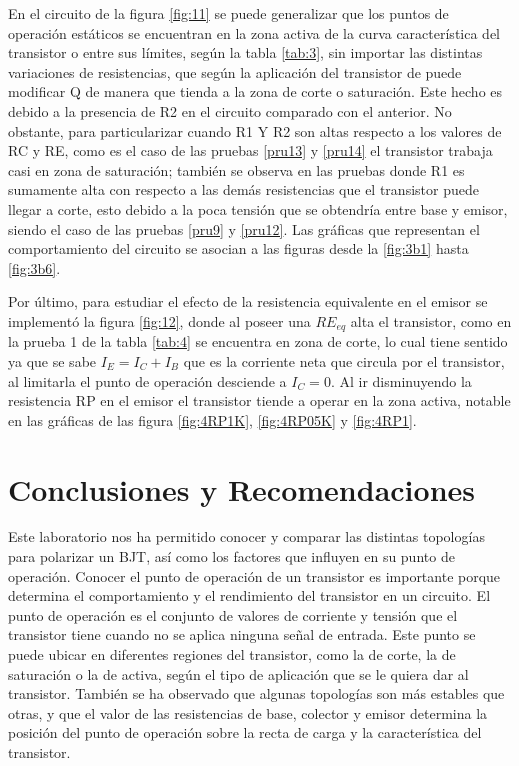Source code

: \documentclass[10pt, a4paper]{article}
\begin{document}
    En el circuito de la figura \ref{fig:11} se puede generalizar que los puntos de operación estáticos se encuentran en la zona activa de la curva característica del transistor o entre sus límites, según la tabla \ref{tab:3}, sin importar las distintas variaciones de resistencias, que según la aplicación del transistor de puede modificar Q de manera que tienda a la zona de corte o saturación. Este hecho es debido a la presencia de R2 en el circuito comparado con el anterior. No obstante, para particularizar cuando R1 Y R2 son altas respecto a los valores de RC y RE, como es el caso de las pruebas \ref{pru13} y \ref{pru14} el transistor trabaja casi en zona de saturación; también se observa en las pruebas donde R1 es sumamente alta con respecto a las demás resistencias que el transistor puede llegar a corte, esto debido a la poca tensión que se obtendría entre base y emisor, siendo el caso de las pruebas \ref{pru9} y \ref{pru12}. Las gráficas que representan el comportamiento del circuito se asocian a las figuras desde la \ref{fig:3b1} hasta \ref{fig:3b6}.

    Por último, para estudiar el efecto de la resistencia equivalente en el emisor se implementó la figura \ref{fig:12}, donde al poseer una $RE_{eq}$ alta el transistor, como en la prueba 1 de la tabla \ref{tab:4} se encuentra en zona de corte, lo cual tiene sentido ya que se sabe $I_E = I_C + I_B$ que es la corriente neta que circula por el transistor, al limitarla el punto de operación desciende a $I_C = 0$. Al ir disminuyendo la resistencia RP en el emisor el transistor tiende a operar en la zona activa, notable en las gráficas de las figura \ref{fig:4RP1K}, \ref{fig:4RP05K} y \ref{fig:4RP1}.

    \newpage

    \section{Conclusiones y Recomendaciones}

    Este laboratorio nos ha permitido conocer y comparar las distintas topologías para polarizar un BJT, así como los factores que influyen en su punto de operación. Conocer el punto de operación de un transistor es importante porque determina el comportamiento y el rendimiento del transistor en un circuito. El punto de operación es el conjunto de valores de corriente y tensión que el transistor tiene cuando no se aplica ninguna señal de entrada. Este punto se puede ubicar en diferentes regiones del transistor, como la de corte, la de saturación o la de activa, según el tipo de aplicación que se le quiera dar al transistor. También se ha observado que algunas topologías son más estables que otras, y que el valor de las resistencias de base, colector y emisor determina la posición del punto de operación sobre la recta de carga y la característica del transistor.
    
\end{document}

────────────────

WORK TASK: When a line of the records includes "corriente", that line belongs in the answer.

OUTPUT FOR THIS TASK:
    Por último, para estudiar el efecto de la resistencia equivalente en el emisor se implementó la figura \ref{fig:12}, donde al poseer una $RE_{eq}$ alta el transistor, como en la prueba 1 de la tabla \ref{tab:4} se encuentra en zona de corte, lo cual tiene sentido ya que se sabe $I_E = I_C + I_B$ que es la corriente neta que circula por el transistor, al limitarla el punto de operación desciende a $I_C = 0$. Al ir disminuyendo la resistencia RP en el emisor el transistor tiende a operar en la zona activa, notable en las gráficas de las figura \ref{fig:4RP1K}, \ref{fig:4RP05K} y \ref{fig:4RP1}.
    Este laboratorio nos ha permitido conocer y comparar las distintas topologías para polarizar un BJT, así como los factores que influyen en su punto de operación. Conocer el punto de operación de un transistor es importante porque determina el comportamiento y el rendimiento del transistor en un circuito. El punto de operación es el conjunto de valores de corriente y tensión que el transistor tiene cuando no se aplica ninguna señal de entrada. Este punto se puede ubicar en diferentes regiones del transistor, como la de corte, la de saturación o la de activa, según el tipo de aplicación que se le quiera dar al transistor. También se ha observado que algunas topologías son más estables que otras, y que el valor de las resistencias de base, colector y emisor determina la posición del punto de operación sobre la recta de carga y la característica del transistor.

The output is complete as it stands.